It was easy to break her marinating heart on a Friday night when she was sat at the candle-lit kitchen table, chain-smoking and listening to Janis Joplin, or The Eagles, or Rod Stewart; sometimes I didn’t, but most times I did because the tone of my voice, or the choice of my words, or the sound of my lungs breathing poisonous air reminded her of my dad. She’d always taught me to be honest, but never liked it when I was honest in the dim firelight encircled by her blackness. The blackness was viscous like the bile she’d vomit after everything else had come up at 3 a.m.
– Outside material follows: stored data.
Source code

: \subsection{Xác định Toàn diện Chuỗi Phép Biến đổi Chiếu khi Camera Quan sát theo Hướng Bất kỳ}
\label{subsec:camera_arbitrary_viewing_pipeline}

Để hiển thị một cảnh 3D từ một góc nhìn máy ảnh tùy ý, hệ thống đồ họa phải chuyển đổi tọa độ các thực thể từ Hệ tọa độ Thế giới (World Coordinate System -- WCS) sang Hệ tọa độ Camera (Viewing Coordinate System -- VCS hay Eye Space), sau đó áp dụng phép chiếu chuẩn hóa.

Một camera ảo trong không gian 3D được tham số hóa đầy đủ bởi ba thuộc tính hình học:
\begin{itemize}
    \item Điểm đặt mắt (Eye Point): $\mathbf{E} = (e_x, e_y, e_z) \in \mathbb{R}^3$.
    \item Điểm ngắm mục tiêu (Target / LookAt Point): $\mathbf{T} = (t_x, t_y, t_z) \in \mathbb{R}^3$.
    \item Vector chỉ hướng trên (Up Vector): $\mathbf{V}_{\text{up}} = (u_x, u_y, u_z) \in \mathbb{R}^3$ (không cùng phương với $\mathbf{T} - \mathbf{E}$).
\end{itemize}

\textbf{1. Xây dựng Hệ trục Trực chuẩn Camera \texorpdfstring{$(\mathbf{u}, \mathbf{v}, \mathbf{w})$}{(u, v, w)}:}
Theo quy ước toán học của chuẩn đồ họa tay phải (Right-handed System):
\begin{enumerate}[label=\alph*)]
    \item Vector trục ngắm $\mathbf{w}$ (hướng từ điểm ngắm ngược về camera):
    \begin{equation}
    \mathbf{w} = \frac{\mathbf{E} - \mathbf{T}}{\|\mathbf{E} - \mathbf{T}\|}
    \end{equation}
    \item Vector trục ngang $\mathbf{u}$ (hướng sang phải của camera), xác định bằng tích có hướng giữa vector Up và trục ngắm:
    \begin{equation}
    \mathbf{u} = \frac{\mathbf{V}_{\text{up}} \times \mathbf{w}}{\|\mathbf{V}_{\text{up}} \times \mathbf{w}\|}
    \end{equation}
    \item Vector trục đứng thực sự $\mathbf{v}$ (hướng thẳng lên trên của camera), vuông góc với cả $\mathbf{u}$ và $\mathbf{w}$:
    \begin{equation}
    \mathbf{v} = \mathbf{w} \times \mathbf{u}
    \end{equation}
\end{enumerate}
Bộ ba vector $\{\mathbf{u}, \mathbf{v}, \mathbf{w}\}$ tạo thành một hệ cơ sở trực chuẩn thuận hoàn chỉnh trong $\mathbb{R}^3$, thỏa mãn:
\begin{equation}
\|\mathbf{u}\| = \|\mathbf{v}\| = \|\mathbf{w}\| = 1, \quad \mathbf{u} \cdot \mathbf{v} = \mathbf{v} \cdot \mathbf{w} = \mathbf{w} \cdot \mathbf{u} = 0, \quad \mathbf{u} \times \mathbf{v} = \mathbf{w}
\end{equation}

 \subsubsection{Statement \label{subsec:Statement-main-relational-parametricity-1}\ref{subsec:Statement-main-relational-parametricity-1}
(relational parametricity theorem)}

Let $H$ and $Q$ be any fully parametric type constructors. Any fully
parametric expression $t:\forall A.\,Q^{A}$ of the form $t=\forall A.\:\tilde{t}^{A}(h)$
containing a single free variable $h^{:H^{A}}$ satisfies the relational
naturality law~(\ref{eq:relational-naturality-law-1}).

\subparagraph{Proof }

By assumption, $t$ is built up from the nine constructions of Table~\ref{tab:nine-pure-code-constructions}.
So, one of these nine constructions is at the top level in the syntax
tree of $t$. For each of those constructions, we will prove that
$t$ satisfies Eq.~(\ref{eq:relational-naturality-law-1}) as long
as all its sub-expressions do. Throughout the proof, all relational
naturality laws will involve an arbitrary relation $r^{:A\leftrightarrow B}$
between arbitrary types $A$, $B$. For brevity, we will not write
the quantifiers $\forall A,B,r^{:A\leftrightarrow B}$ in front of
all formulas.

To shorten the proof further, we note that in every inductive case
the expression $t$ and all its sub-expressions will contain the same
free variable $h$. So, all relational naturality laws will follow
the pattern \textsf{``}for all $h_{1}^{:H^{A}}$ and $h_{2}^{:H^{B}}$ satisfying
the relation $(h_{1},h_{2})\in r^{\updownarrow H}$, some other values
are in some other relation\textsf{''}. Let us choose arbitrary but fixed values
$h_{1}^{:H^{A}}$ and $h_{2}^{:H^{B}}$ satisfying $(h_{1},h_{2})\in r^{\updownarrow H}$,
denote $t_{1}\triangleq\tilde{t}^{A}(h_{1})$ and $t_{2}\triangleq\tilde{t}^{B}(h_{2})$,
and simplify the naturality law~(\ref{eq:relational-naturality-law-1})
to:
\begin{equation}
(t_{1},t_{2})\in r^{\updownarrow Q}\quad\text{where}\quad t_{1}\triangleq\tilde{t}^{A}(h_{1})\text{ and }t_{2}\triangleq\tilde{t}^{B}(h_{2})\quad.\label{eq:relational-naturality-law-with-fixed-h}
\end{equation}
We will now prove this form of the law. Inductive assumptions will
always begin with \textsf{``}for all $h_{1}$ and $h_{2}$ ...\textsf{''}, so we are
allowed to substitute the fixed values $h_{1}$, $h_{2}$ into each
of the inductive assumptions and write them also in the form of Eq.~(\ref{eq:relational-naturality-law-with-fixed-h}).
I found her once in the bathroom when I was fourteen years old, passed out in a pool of rejected alcohol, and I left her there, half-hoping she’d asphyxiate. I packed a duffel bag that late afternoon, and ran away with my best friend. We were only gone a few hours; I was relieved to come home and find my mother alive in her bed, heavily asleep.

I can’t believe I’d left my sister. I don’t recall the specifics of that day, but shit must have been head deep, because I cannot imagine abandoning Tara.

Tara. I’ve always looked after her, but now that our mother is gone, the responsibility I feel is heavier than ever. Taking care of my sister is something that’s always been expected of me. I don’t mean like, “hold her hand on your way to school.” I mean legit parenting. But we’re both adults, so that makes the weight all the more cumbersome. And Tara, she’s a fierce woman. She doesn’t need me to parent her, nor does she want me to. But habits are called habits for good reason. I don’t think I’ll ever be able to relinquish the charge of looking after my sister.

Even though I’m tired.

I’m so fucking tired.

My mother was tired when she died. However, I don’t think she was so tired that she was ready to go away. She’d just welcomed a new granddaughter into the world. And her oldest granddaughter is getting married this summer. My mother was tired, but she was also looking forward to so much. I was looking forward to so much; over the past couple of years, she and I had made huge steps towards healing our relationship. She’d cut down significantly on her drinking, and I’d begun to see more of the mother I knew before alcoholism took hold of her. So now, I just feel fucking robbed.

Two nights ago, I was cooking dinner, and thinking of my mother. I had to stop what I was doing, I was so overcome. I went into my bedroom, and screamed until my throat went hoarse.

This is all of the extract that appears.